Französische Anleihen mit zehnjähriger Laufzeit rentieren zum ersten Mal seit einem Jahr über 1%. Deutsche Bundesanleihen noch knapp unter 0,5%. Und zehnjährige «Eidgenossen» sind nur noch eine Haaresbreite von der Nullgrenze entfernt.
Ende vergangener Woche notierten die schweizerischen Bundesanleihen –0,04%. So «hoch» war die Rendite zuletzt Anfang 2016. Zur Erinnerung: Im vergangenen Juli sank die schweizerische Rendite zeitweise unter –0,6%.
Grosse Kursverluste
Steigen die Marktzinsen, drückt das die Kurse von Anleihen. Je weiter die Laufzeit einer Anleihe in die Zukunft reicht, desto grösser ist der Effekt steigender Renditen.

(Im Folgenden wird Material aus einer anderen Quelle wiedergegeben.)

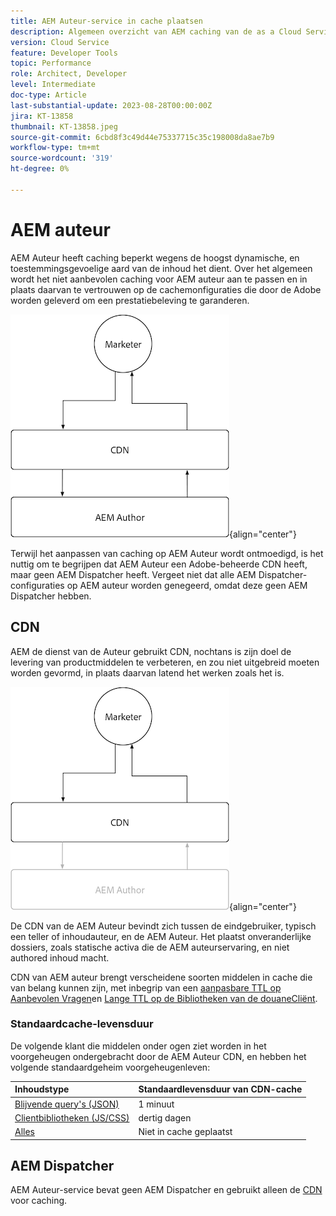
 ```yaml
---
title: AEM Auteur-service in cache plaatsen
description: Algemeen overzicht van AEM caching van de as a Cloud Service dienst van de Auteur.
version: Cloud Service
feature: Developer Tools
topic: Performance
role: Architect, Developer
level: Intermediate
doc-type: Article
last-substantial-update: 2023-08-28T00:00:00Z
jira: KT-13858
thumbnail: KT-13858.jpeg
source-git-commit: 6cbd8f3c49d44e75337715c35c198008da8ae7b9
workflow-type: tm+mt
source-wordcount: '319'
ht-degree: 0%

---
```



# AEM auteur

AEM Auteur heeft caching beperkt wegens de hoogst dynamische, en toestemmingsgevoelige aard van de inhoud het dient. Over het algemeen wordt het niet aanbevolen caching voor AEM auteur aan te passen en in plaats daarvan te vertrouwen op de cachemonfiguraties die door de Adobe worden geleverd om een prestatiebeleving te garanderen.

![Overzicht van AEM cachediagram voor auteurs](./assets/author/author-all.png){align="center"}

Terwijl het aanpassen van caching op AEM Auteur wordt ontmoedigd, is het nuttig om te begrijpen dat AEM Auteur een Adobe-beheerde CDN heeft, maar geen AEM Dispatcher heeft. Vergeet niet dat alle AEM Dispatcher-configuraties op AEM auteur worden genegeerd, omdat deze geen AEM Dispatcher hebben.

## CDN

AEM de dienst van de Auteur gebruikt CDN, nochtans is zijn doel de levering van productmiddelen te verbeteren, en zou niet uitgebreid moeten worden gevormd, in plaats daarvan latend het werken zoals het is.

![Overzicht van AEM publicatiecaching](./assets/author/author-cdn.png){align="center"}

De CDN van de AEM Auteur bevindt zich tussen de eindgebruiker, typisch een teller of inhoudauteur, en de AEM Auteur. Het plaatst onveranderlijke dossiers, zoals statische activa die de AEM auteurservaring, en niet authored inhoud macht.

CDN van AEM auteur brengt verscheidene soorten middelen in cache die van belang kunnen zijn, met inbegrip van een [aanpasbare TTL op Aanbevolen Vragen](https://experienceleague.adobe.com/docs/experience-manager-cloud-service/content/headless/graphql-api/persisted-queries.html?author-instances)en [Lange TTL op de Bibliotheken van de douaneCliënt](https://experienceleague.adobe.com/docs/experience-manager-cloud-service/content/implementing/content-delivery/caching.html#client-side-libraries).

### Standaardcache-levensduur

De volgende klant die middelen onder ogen ziet worden in het voorgeheugen ondergebracht door de AEM Auteur CDN, en hebben het volgende standaardgeheim voorgeheugenleven:

| Inhoudstype | Standaardlevensduur van CDN-cache |
|:------------ |:---------- |
| [Blijvende query&#39;s (JSON)](https://experienceleague.adobe.com/docs/experience-manager-cloud-service/content/headless/graphql-api/persisted-queries.html?author-instances) | 1 minuut |
| [Clientbibliotheken (JS/CSS)](https://experienceleague.adobe.com/docs/experience-manager-cloud-service/content/implementing/content-delivery/caching.html#client-side-libraries) | dertig dagen |
| [Alles](https://experienceleague.adobe.com/docs/experience-manager-cloud-service/content/implementing/content-delivery/caching.html#other-content) | Niet in cache geplaatst |


## AEM Dispatcher

AEM Auteur-service bevat geen AEM Dispatcher en gebruikt alleen de [CDN](#cdn) voor caching.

Erst im Jahr 2086 verfällt eine Obligation, die die österreichische Bundesregierung im November begeben hat. Sie bietet Investoren einen Coupon von 1,5%. Das ist für viele Anleger anscheinend ein interessantes Angebot, da Österreich von den grossen Agenturen mit einem Rating von nur einer Stufe unter der Bestnote AAA ausgezeichnet wird. Sie kauften Anleihen im Wert von 2 Mrd. €.
Wer die siebzigjährige Anleihe nun verkaufen will, muss einen massiven Verlust einstecken. Die Rendite ist seit Emission von 1,5 auf fast 2% gestiegen. Der Kurs ist dadurch um 18% eingebrochen.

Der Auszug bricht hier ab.